Friday, January 8, 2010

SOS Precher's Take on 2010




Don’t:
• Generally speaking, don’t own stocks.
• Don’t own any but the most pristine bonds.
• Generally speaking, don’t invest in real estate.
• Generally speaking, don’t buy commodities.


Do:
• Fight the inertia that will keep you from taking action to prepare for the downturn. Start taking steps now.
• Involve your significant others in your decisions. Put your home or business partners in tune with your thinking before it’s too late.
• Talk to heavily invested parents or in-laws who may be planning to pass on their investments to you. See if you can get them to become safe and liquid.
• Think globally, not just domestically.
• Open accounts at two or three of the safest banks in the world.
• Invest in short-term money market instruments issued by the soundest governments.
• Own some physical gold, silver and platinum.
• Have some cash on hand.

...

• Plan how to take advantage of the next major uptrend. For example, go back to school during the decline and come out with extra skills just as the economy begins to recover. Apprentice in a job for low pay and learn enough to start your own business at the bottom so you can ride the next big up wave of prosperity. Investigate troubled businesses to buy at the bottom at deep discounts.
• Smile! because you will not be jumping out of the window; you’ll be preparing for the incredible opportunities listed in the next chapter.

MyView

The above is Robert Prechter's take. The major difference between the deflationist (Prechter/Mike Shedlock) and inflationist (Peter Schiff/Marc Faber) is the deflationist said that the wave of deleveraging in most sectors will over power the printing of money by the central bank, on the same score, the inflationist is thinking the opposite, the wave of printing money, from private debt to public debt, will overpower to any deleveraging by the private sector.

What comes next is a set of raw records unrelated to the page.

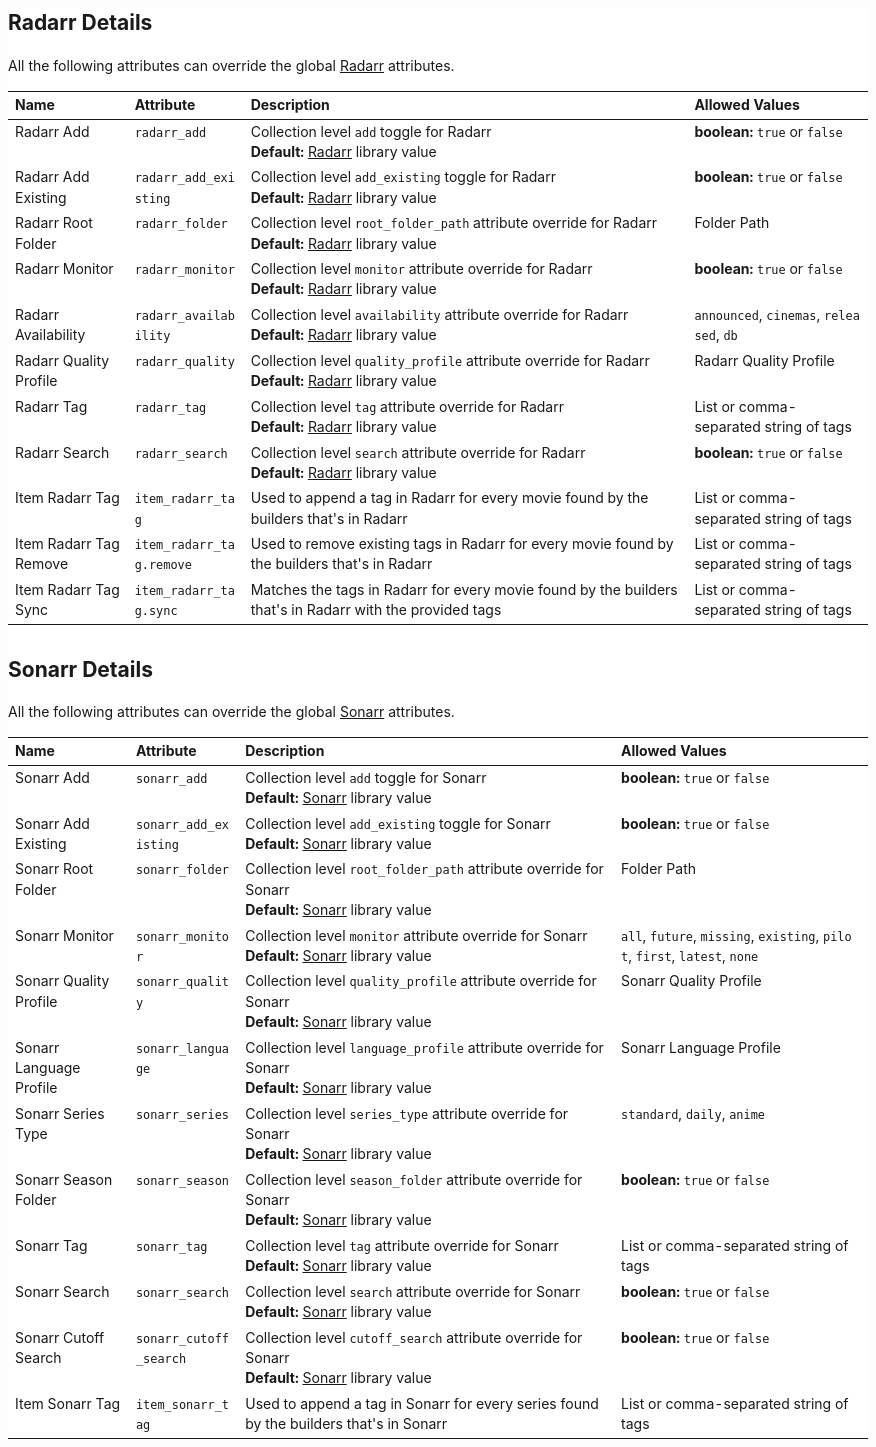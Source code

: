 ## Radarr Details
All the following attributes can override the global [Radarr](https://github.com/meisnate12/Plex-Meta-Manager/wiki/Radarr-Attributes) attributes.

| Name | Attribute | Description | Allowed Values |
| :--- | :--- | :--- | :--- |
| Radarr Add | `radarr_add` | Collection level `add` toggle for Radarr<br>**Default:** [Radarr](https://github.com/meisnate12/Plex-Meta-Manager/wiki/Radarr-Attributes) library value | **boolean:** `true` or `false` |
| Radarr Add Existing | `radarr_add_existing` | Collection level `add_existing` toggle for Radarr<br>**Default:** [Radarr](https://github.com/meisnate12/Plex-Meta-Manager/wiki/Radarr-Attributes) library value | **boolean:** `true` or `false` |
| Radarr Root Folder | `radarr_folder` | Collection level `root_folder_path` attribute override for Radarr<br>**Default:** [Radarr](https://github.com/meisnate12/Plex-Meta-Manager/wiki/Radarr-Attributes) library value | Folder Path |
| Radarr Monitor | `radarr_monitor` | Collection level `monitor` attribute override for Radarr<br>**Default:** [Radarr](https://github.com/meisnate12/Plex-Meta-Manager/wiki/Radarr-Attributes) library value | **boolean:** `true` or `false` |
| Radarr Availability | `radarr_availability` | Collection level `availability` attribute override for Radarr<br>**Default:** [Radarr](https://github.com/meisnate12/Plex-Meta-Manager/wiki/Radarr-Attributes) library value | `announced`, `cinemas`, `released`, `db` |
| Radarr Quality Profile | `radarr_quality` | Collection level `quality_profile` attribute override for Radarr<br>**Default:** [Radarr](https://github.com/meisnate12/Plex-Meta-Manager/wiki/Radarr-Attributes) library value | Radarr Quality Profile |
| Radarr Tag | `radarr_tag` | Collection level `tag` attribute override for Radarr<br>**Default:** [Radarr](https://github.com/meisnate12/Plex-Meta-Manager/wiki/Radarr-Attributes) library value | List or comma-separated string of tags |
| Radarr Search | `radarr_search` | Collection level `search` attribute override for Radarr<br>**Default:** [Radarr](https://github.com/meisnate12/Plex-Meta-Manager/wiki/Radarr-Attributes) library value | **boolean:** `true` or `false` |
| Item Radarr Tag | `item_radarr_tag` | Used to append a tag in Radarr for every movie found by the builders that's in Radarr | List or comma-separated string of tags |
| Item Radarr Tag Remove | `item_radarr_tag.remove` | Used to remove existing tags in Radarr for every movie found by the builders that's in Radarr | List or comma-separated string of tags |
| Item Radarr Tag Sync | `item_radarr_tag.sync` | Matches the tags in Radarr for every movie found by the builders that's in Radarr with the provided tags | List or comma-separated string of tags |

## Sonarr Details
All the following attributes can override the global [Sonarr](https://github.com/meisnate12/Plex-Meta-Manager/wiki/Sonarr-Attributes) attributes.

| Name | Attribute | Description | Allowed Values |
| :--- | :--- | :--- | :--- |
| Sonarr Add | `sonarr_add` | Collection level `add` toggle for Sonarr<br>**Default:** [Sonarr](https://github.com/meisnate12/Plex-Meta-Manager/wiki/Sonarr-Attributes) library value | **boolean:** `true` or `false` |
| Sonarr Add Existing | `sonarr_add_existing` | Collection level `add_existing` toggle for Sonarr<br>**Default:** [Sonarr](https://github.com/meisnate12/Plex-Meta-Manager/wiki/Sonarr-Attributes) library value | **boolean:** `true` or `false` |
| Sonarr Root Folder | `sonarr_folder` | Collection level `root_folder_path` attribute override for Sonarr<br>**Default:** [Sonarr](https://github.com/meisnate12/Plex-Meta-Manager/wiki/Sonarr-Attributes) library value | Folder Path |
| Sonarr Monitor | `sonarr_monitor` | Collection level `monitor` attribute override for Sonarr<br>**Default:** [Sonarr](https://github.com/meisnate12/Plex-Meta-Manager/wiki/Sonarr-Attributes) library value | `all`, `future`, `missing`, `existing`, `pilot`, `first`, `latest`, `none` |
| Sonarr Quality Profile | `sonarr_quality` | Collection level `quality_profile` attribute override for Sonarr<br>**Default:** [Sonarr](https://github.com/meisnate12/Plex-Meta-Manager/wiki/Sonarr-Attributes) library value | Sonarr Quality Profile |
| Sonarr Language Profile | `sonarr_language` | Collection level `language_profile` attribute override for Sonarr<br>**Default:** [Sonarr](https://github.com/meisnate12/Plex-Meta-Manager/wiki/Sonarr-Attributes) library value | Sonarr Language Profile |
| Sonarr Series Type | `sonarr_series` | Collection level `series_type` attribute override for Sonarr<br>**Default:** [Sonarr](https://github.com/meisnate12/Plex-Meta-Manager/wiki/Sonarr-Attributes) library value | `standard`, `daily`, `anime` |
| Sonarr Season Folder | `sonarr_season` | Collection level `season_folder` attribute override for Sonarr<br>**Default:** [Sonarr](https://github.com/meisnate12/Plex-Meta-Manager/wiki/Sonarr-Attributes) library value | **boolean:** `true` or `false` |
| Sonarr Tag | `sonarr_tag` | Collection level `tag` attribute override for Sonarr<br>**Default:** [Sonarr](https://github.com/meisnate12/Plex-Meta-Manager/wiki/Sonarr-Attributes) library value | List or comma-separated string of tags |
| Sonarr Search | `sonarr_search` | Collection level `search` attribute override for Sonarr<br>**Default:** [Sonarr](https://github.com/meisnate12/Plex-Meta-Manager/wiki/Sonarr-Attributes) library value | **boolean:** `true` or `false` |
| Sonarr Cutoff Search | `sonarr_cutoff_search` | Collection level `cutoff_search` attribute override for Sonarr<br>**Default:** [Sonarr](https://github.com/meisnate12/Plex-Meta-Manager/wiki/Sonarr-Attributes) library value | **boolean:** `true` or `false` |
| Item Sonarr Tag | `item_sonarr_tag` | Used to append a tag in Sonarr for every series found by the builders that's in Sonarr | List or comma-separated string of tags |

Prechter's showed that the by giving the example of Japan, where public debt debt increase significantly to replace the private debt, but the property price still drop about 87% from its peak in 1989! Although Japan GDP was positive but weak. Similarly Japan stock market is currently traded significantly below its peak in 1989. Japan's model had shown that no matter how much the government can create debt, it does not stop the deflation (and Japan's case is isolated, no impact to the world economy)

Peter Schiff argument is also valid that US government is printing so much money, unprecedented, that it will eventually cause the dollar to drop significantly, hence, may cause hyper inflation and destroy its economy.

I believe that

  1. Japan still manage positive GDP after its crash in 1989 is due to its strong exports (world is growing), strong private savings and strong trade surplus.

  2. On the other hand, US is following Japan's model, public sector is printing money, US will run out of bullet because it cannot export its way out of the problem, and on top of that, US is over geared and also over consumed.

  3. On top of the above, the world, US, Europe and China had initiated a world wide printing of money (for China is ok because it has the sufficient surplus, strong savings, trade surplus and trying to maintain its currency at competitive level), so these world printing of money had flush the world with fiat money, and the other side of the equation is DEBT. If the money not used productively, i.e. buying toxic assets, going into unproductive sectors, doing bailouts, stimulating economy resulting resources not allocated productively, will significantly WEAKENING THE ECONOMY.

  4. So the actions by most countries will weaken their own economy, as a result causing weak earnings, unproductive allocation of resources, incapability of repaying the DEBT.
In conclusion, the zero rate, stimulus, bailout will temporarily defer the D Day, it also inflate the future greater CRASH. The irrespossible actions taken now have not solve the OVERCAPCITY, OVERCONSUMED, OVERGEARED, and DERIVATIVES problems, it only shift the ULTIMATE CRASH to future date. The right question is not above whether the next ULTIMATE CRASH is coming, it is whether WHEN will it HAPPEN.